4/19/2026

What to Read After The Night Swim

Finished Megan Goldin's The Night Swim and want more true-crime momentum, sexual-assault trial pressure, and old local crimes clawing back into the present? Start here.

Portable recorder, case files, and a flashlight set beside dark water at night

For readers who want their next thriller to sound like a live case cracking open after midnight.

If The Night Swim hit for you, it was probably not just because there was a crime to solve. It was the braided pressure of the book: a rape trial unfolding in public, a buried local death still poisoning the town in private, and that relentless true-crime rhythm that makes every new interview feel like it might crack the whole structure open. You are not really looking for another courtroom thriller or another podcast novel in isolation. You are looking for books that understand how sexual violence, civic self-protection, and older unanswered crimes can feed each other until the whole community starts sounding rehearsed.

The four books below work that territory from different angles. One sends a detective back into the department that failed her own family. One follows a sister turning herself into a weapon. One is Goldin's novel itself, still worth pressing into the hands of anyone who has not read it yet. One drops a murder investigation into woods already charged with an earlier disappearance no one can explain cleanly. All of them know that the most frightening version of a case is the one a town has already learned how to live with.

MST Editor's Pick
You Did This

You Did This

Jamie Millen — Claire Wolfe Thrillers, Book 1

Detective Claire Wolfe returns to Newburgh PD under the polite fiction that she simply wanted a transfer, but her real reason is Tina: twelve years ago, her younger sister was murdered in the woods, and Claire has come home to quietly reopen the case from inside the same department that failed it the first time. Then teenage girls matching Tina's description start turning up dead, and what was supposed to be a private excavation of one old crime becomes a live hunt with the past suddenly moving again.

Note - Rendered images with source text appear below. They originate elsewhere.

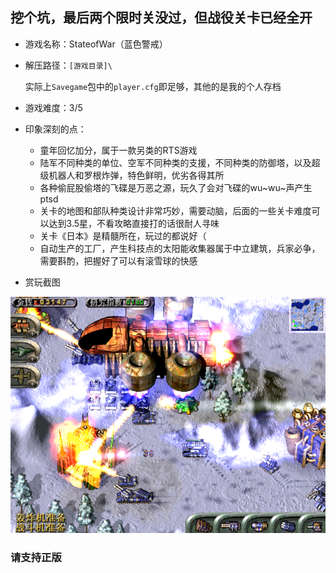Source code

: ## 挖个坑，最后两个限时关没过，但战役关卡已经全开

* 游戏名称：StateofWar（蓝色警戒）

* 解压路径：`[游戏目录]\`

  实际上`Savegame`包中的`player.cfg`即足够，其他的是我的个人存档

* 游戏难度：3/5

* 印象深刻的点：
  * 童年回忆加分，属于一款另类的RTS游戏
  * 陆军不同种类的单位、空军不同种类的支援，不同种类的防御塔，以及超级机器人和罗根炸弹，特色鲜明，优劣各得其所
  * 各种偷屁股偷塔的飞碟是万恶之源，玩久了会对飞碟的wu~wu~声产生ptsd
  * 关卡的地图和部队种类设计非常巧妙，需要动脑，后面的一些关卡难度可以达到3.5星，不看攻略直接打的话很耐人寻味
  * 关卡《日本》是精髓所在，玩过的都说好（
  * 自动生产的工厂，产生科技点的太阳能收集器属于中立建筑，兵家必争，需要斟酌，把握好了可以有滚雪球的快感

* 赏玩截图

![image-20210127191523318](.\image-20210127191523318.png)

### 请支持正版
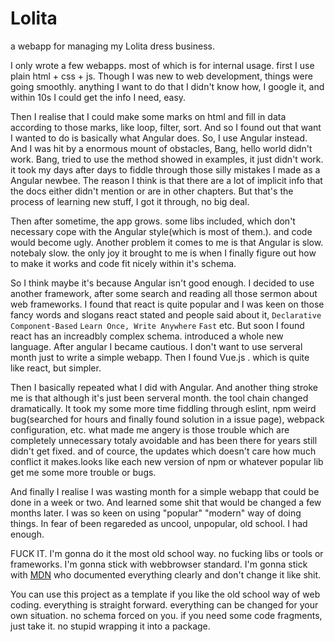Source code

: # Lolita
a webapp for managing my Lolita dress business.

I only wrote a few webapps. most of which is for internal usage.
first I use plain html + css + js. Though I was new to web development, things were going smoothly.
anything I want to do that I didn't know how, I google it, and within 10s I could get the info I need, easy.

Then I realise that I could make some marks on html and fill in data according to those marks, like loop, filter, sort.
And so I found out that want I wanted to do is basically what Angular does. So, I use Angular instead. 
And I was hit by a enormous mount of obstacles, Bang, hello world didn't work. Bang, tried to use the method showed in examples, it just didn't work.
it took my days after days to fiddle through those silly mistakes I made as a Angular newbee. The reason I think is that there are a lot of implicit info that the docs either didn't mention or are in other chapters. But that's the process of learning new stuff, I got it through, no big deal.

Then after sometime, the app grows. some libs included, which don't necessary cope with the Angular style(which is most of them.). and code would become ugly.
Another problem it comes to me is that Angular is slow. notebaly slow. the only joy it brought to me is when I finally figure out how to make it works and code fit nicely within it's schema. 

So I think maybe it's because Angular isn't good enough. I decided to use another framework, after some search and reading all those sermon about web frameworks. I found that react is quite popular and I was keen on those fancy words and slogans react stated and people said about it, `Declarative` `Component-Based` `Learn Once, Write Anywhere` `Fast` etc.
But soon I found react has an increadbly complex schema. introduced a whole new language. After angular I became cautious. I don't want to use serveral month just to write a simple webapp. Then I found Vue.js . which is quite like react, but simpler.

Then I basically repeated what I did with Angular. And another thing stroke me is that although it's just been serveral month. the tool chain changed dramatically. It took my some more time fiddling through eslint, npm weird bug(searched for hours and finally found solution in a issue page), webpack configuration, etc. what made me angery is those trouble which are completely unnecessary totaly avoidable and has been there for years still didn't get fixed. and of cource, the updates which doesn't care how much conflict it makes.looks like each new version of npm or whatever popular lib get me some more trouble or bugs.

And finally I realise I was wasting month for a simple webapp that could be done in a week or two. And learned some shit that would be changed a few months later. I was so keen on using "popular" "modern" way of doing things. In fear of been regareded as uncool, unpopular, old school. I had enough.

FUCK IT. I'm gonna do it the most old school way. no fucking libs or tools or frameworks. I'm gonna stick with webbrowser standard. I'm gonna stick with [MDN](https://developer.mozilla.org) who documented everything clearly and don't change it like shit.

You can use this project as a template if you like the old school way of web coding. everything is straight forward. everything can be changed for your own situation. no schema forced on you. if you need some code fragments, just take it. no stupid wrapping it into a package.
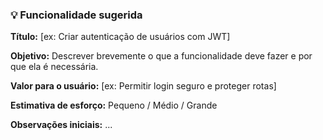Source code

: ### 💡 Funcionalidade sugerida

**Título:** [ex: Criar autenticação de usuários com JWT]

**Objetivo:** Descrever brevemente o que a funcionalidade deve fazer e por que ela é necessária.

**Valor para o usuário:** [ex: Permitir login seguro e proteger rotas]

**Estimativa de esforço:** Pequeno / Médio / Grande

**Observações iniciais:** ...
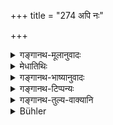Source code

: +++
title = "274 अपि नः"

+++

<details><summary>गङ्गानथ-मूलानुवादः</summary>

‘May there be one in our family, who may offer milk-rice mixed with honey and butter on the thirteenth, and when the shadow of the elephant falls towards the east.’—(274)


yadenduḥ pitṛdaivatye haṃsaścaiva kare sthitaḥ | 
yāmyāṃ tithirbhavetsāhi gajacchāyā prakīrtitā ||
</details>

<details><summary>मेधातिथिः</summary>

प्रकृतां त्रयोदशीं वर्षादिगुणयुक्ताम् अधिकृत्येदम् उच्यते । एवं पितर आशास्ते । अस्मकं **कुले भूयात्** **स** तादृशो जायताम् उत्कृष्टगुणः यः प्रागुक्तायां **त्रयोदश्याम्** अस्मभ्यं **दद्यात् पायसं** **मधुसर्पिः**संयुक्तम् । तथा **कुञ्जरस्य** हस्तिनः **प्राक्छाये** प्राच्यां दिशि गतायां छायायाम्, अपराह्णेतरे काल इत्य् अर्थः । शेषे ऽहनि हस्तिनो दीर्घा प्राची छाया भवति । "प्राक्छायाम्" इति वा पाठः । छायायां हि ब्राःमणा भोज्यन्ते । अग्रिमं कर्म तु यद्य् अल्पत्वाच् छायायां न संभवति, तद्देशान्तरे तत्समीपे कर्तव्यम् । अङ्गत्वात् सति संभवे तत्सर्वाङ्गोपेतं प्रधानं हस्तिछायायाम् एव । 

- <u>यत् तु</u> व्याचक्षते- ग्रहोपरागो हस्तिछायोच्यते । "हस्ती वै भूत्वा स्वर्भानुर् आसुरिर् आदित्यं तमसाविध्यत्" (च्ड़्। प्ब् १४.११.१४) इति 

- <u>तद् अयुक्तम्</u> । तत्र हि गौणो हस्तिशब्दप्रयोगः । स्मृत्यन्तरे च पृथग् एव हस्तिछाया ग्रहोपरागाद् आम्नाता "हस्तिछाया ग्रहणं चन्द्रसूर्ययोः" (य्ध् १.२१८) इति ॥ ३.२६४ ॥
</details>

<details><summary>गङ्गानथ-भाष्यानुवादः</summary>

What is said here is with reference to the thirteenth day of the month spoken of above, as accompanied by the rainy season and the asterism of
*Maghā*.

What is described in the text is the wish expressed by the Pitṛs.

‘*May there be*’—born—‘*in our famity*’—one such person, endowed with excellent qualities, who may offer to us, on the said thirteenth day, ‘*milk-rice mixed with honey and butter*;’—also ‘*when the shadow of the elephant falls towards the east*;’ *i.e*., during the afternoon; towards the close of day, the shadow cast by the elephant is long and falls towards the East.

Another reading for ‘*prākchāyā*’ is ‘*prākchāyām*;’ it is in a shady place that Brāhmaṇas are fed; as for the rest of the rite, if the shade is not enough to permit of its being done there, then it should be done in a place close to the shadow. Since the details form part of the rite, the whole of it should, as far as possible, be performed in the shadow of the elephant.

Some people have explained the term ‘shadow of the elephant’ to mean ‘eclipse,’ adding that Rāhu takes the shape of the elephant and pierces the sun with darkness.

But this is not right; as in that case, the term ‘elephant’ will have to ba regarded as figurative. Further, in another *Smṛti* the ‘elephant’s shadow’ has been described as something entirely different from eclipse:—‘the elephant’s shadow, the eclipse of the Sun, and the eclipse of the Moon’ \[where the three are mentioned as distinct from one another\].—(274)
</details>

<details><summary>गङ्गानथ-टिप्पन्यः</summary>

‘*Prākchāye kuñjarasya*’—‘In the afternoon, when the shadow cast by the elephant falls towards the East’ (Medhātithi, Kullūka, Nārāyaṇa and Rāghavānanda);—‘daring an eclipse’ (‘others’ in Medhātithi, who rejects it).—*Mitākṣarā* (on 1.218) quotes a definition by which the name applies to a particular day—

> yadenduḥ pitṛdaivatye haṃsaścaiva kare sthitaḥ \|  
> yāmyāṃ tithirbhavetsāhi gajacchāyā prakīrtitā \|\|

This verse is quoted in *Nirṇayasindhu* (p. 109), which quotes from
*Vāyupurāṇa* a definition of ‘*Gajacchāyā*’ as the 13th day of the month
during which the sun lies in the asterism of Hastā, and the moon in that of Maghā;—in *Hemādri* (Śrāddha, p. 245);—in *Śrāddhakriyākaumudī* (p. 271), which explains ‘*dadyāt*’ as ‘*dadāti*’ and ‘*prākchāye etc*.’ as ‘when the shadow of the elephant is cast towards the East,’ and notes that this is mere *Arthavāda*;—and in *Vaṛṣakriyākaumudī* (p. 355).
</details>

<details><summary>गङ्गानथ-तुल्य-वाक्यानि</summary>

*Mahābhārata* (13.88.12). \[after reproducing the first line of
Manu\].—‘During the asterism of Maghā, during the Southern Sojourn of the sun, offering milk-preparations mixed with honey and butter.’

*Vaśiṣṭha* (11.37).—‘This person shall offer Śrāddha to us, during ṭhe
rains and during the asterism of Maghā, with honey and meats, vegetables, milk and milk-preparations.’

*Viṣṇu* (78.52-53).—‘May some one, the best among men, be born in our
family who, during the rains, on the thirteenth day of the brighter fortnight, perform Śrāddha with honey offered profusely; as also during the whole month of Kārtika, and when the Elephant’s shadow falls towards the East.’
</details>

<details><summary>Bühler</summary>

274	'May such a man (the manes say) be born in our family who will give us milk-rice, with honey and clarified butter, on the thirteenth lunar day (of the month of Bhadrapada) and (in the afternoon) when the shadow of an elephant falls towards the east.'
</details>
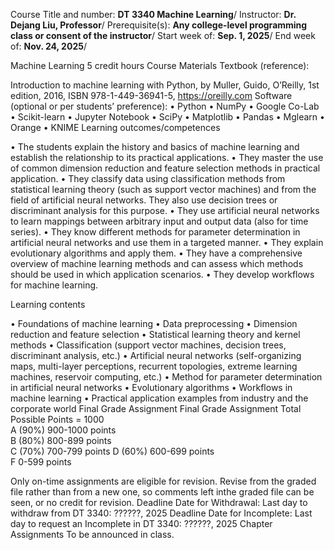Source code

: Course Title and number: 	**DT 3340 Machine Learning**/
Instructor:	**Dr. Dejang Liu, Professor**/
Prerequisite(s):	**Any college-level programming class or consent of the instructor**/
Start week of:	**Sep. 1, 2025**/
End week of:	**Nov. 24, 2025**/

Machine Learning 5 credit hours
Course Materials
Textbook (reference):

Introduction to machine learning with Python, by Muller, Guido, O’Reilly, 1st edition, 2016, ISBN 978-1-449-36941-5, https://oreilly.com 
Software (optional or per students’ preference):
•	Python
•	NumPy
•	Google Co-Lab
•	Scikit-learn
•	Jupyter Notebook
•	SciPy
•	Matplotlib
•	Pandas
•	Mglearn
•	Orange
•	KNIME
Learning outcomes/competences

•	The students explain the history and basics of machine learning and establish the relationship to its practical applications.
•	They master the use of common dimension reduction and feature selection methods in practical application.
•	They classify data using classification methods from statistical learning theory (such as support vector machines) and from the field of artificial neural networks. They also use decision trees or discriminant analysis for this purpose.
•	They use artificial neural networks to learn mappings between arbitrary input and output data (also for time series).
•	They know different methods for parameter determination in artificial neural networks and use them in a targeted manner.
•	They explain evolutionary algorithms and apply them.
•	They have a comprehensive overview of machine learning methods and can assess which methods should be used in which application scenarios.
•	They develop workflows for machine learning.

Learning contents

•	Foundations of machine learning 
•	Data preprocessing 
•	Dimension reduction and feature selection 
•	Statistical learning theory and kernel methods 
•	Classification (support vector machines, decision trees, discriminant analysis, etc.) 
•	Artificial neural networks (self-organizing maps, multi-layer perceptions, recurrent topologies, extreme learning machines, reservoir computing, etc.) 
•	Method for parameter determination in artificial neural networks 
•	Evolutionary algorithms 
•	Workflows in machine learning 
•	Practical application examples from industry and the corporate world 
Final Grade Assignment
Final Grade Assignment
Total Possible Points = 1000	
A (90%)     900-1000 points  
B (80%)     800-899 points  
C (70%)     700-799 points
D (60%)     600-699 points  
F	    	 0-599 points

Only on-time assignments are eligible for revision. Revise from the graded file rather than from a new one, so comments left inthe  graded file can be seen, or no credit for revision.
Deadline Date for Withdrawal:
Last day to withdraw from DT 3340: ??????, 2025
Deadline Date for Incomplete:
Last day to request an Incomplete in DT 3340: ??????, 2025
Chapter Assignments
To be announced in class. 

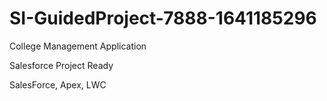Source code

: # SI-GuidedProject-7888-1641185296

College Management Application

Salesforce Project Ready

SalesForce, Apex, LWC
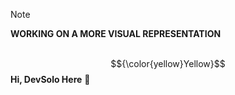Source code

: 
> [!NOTE]
**WORKING ON A MORE VISUAL REPRESENTATION**
<br/>
<br/>

$${\color{yellow}Yellow}$$**Hi, DevSolo Here** 👋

What makes this such a strong follow-up to The Night Swim is the way Jamie Millen keeps tightening the overlap between active investigation and institutional damage. Claire has a memory gap from the day Tina died, her own family history keeps destabilizing what she thinks she knows, and the department around her is corrupt enough to make every official answer feel compromised. If you want another thriller where buried local violence is not dormant at all, and where the investigator has to fight both the case and the system protecting it, this lands hard.

The Night Swim

The Night Swim

by Megan Goldin

Rachel Krall arrives in Neapolis to cover a sexual-assault trial for her true-crime podcast and gets pulled into the older death of Jenny Stills, a teenage girl the town never fully reckoned with. Goldin keeps both storylines under pressure at once, so the courtroom testimony, the anonymous notes, and the reopened local history all start sharpening each other. If what you loved was that blend of investigative momentum and community-level denial, this remains the cleanest expression of it.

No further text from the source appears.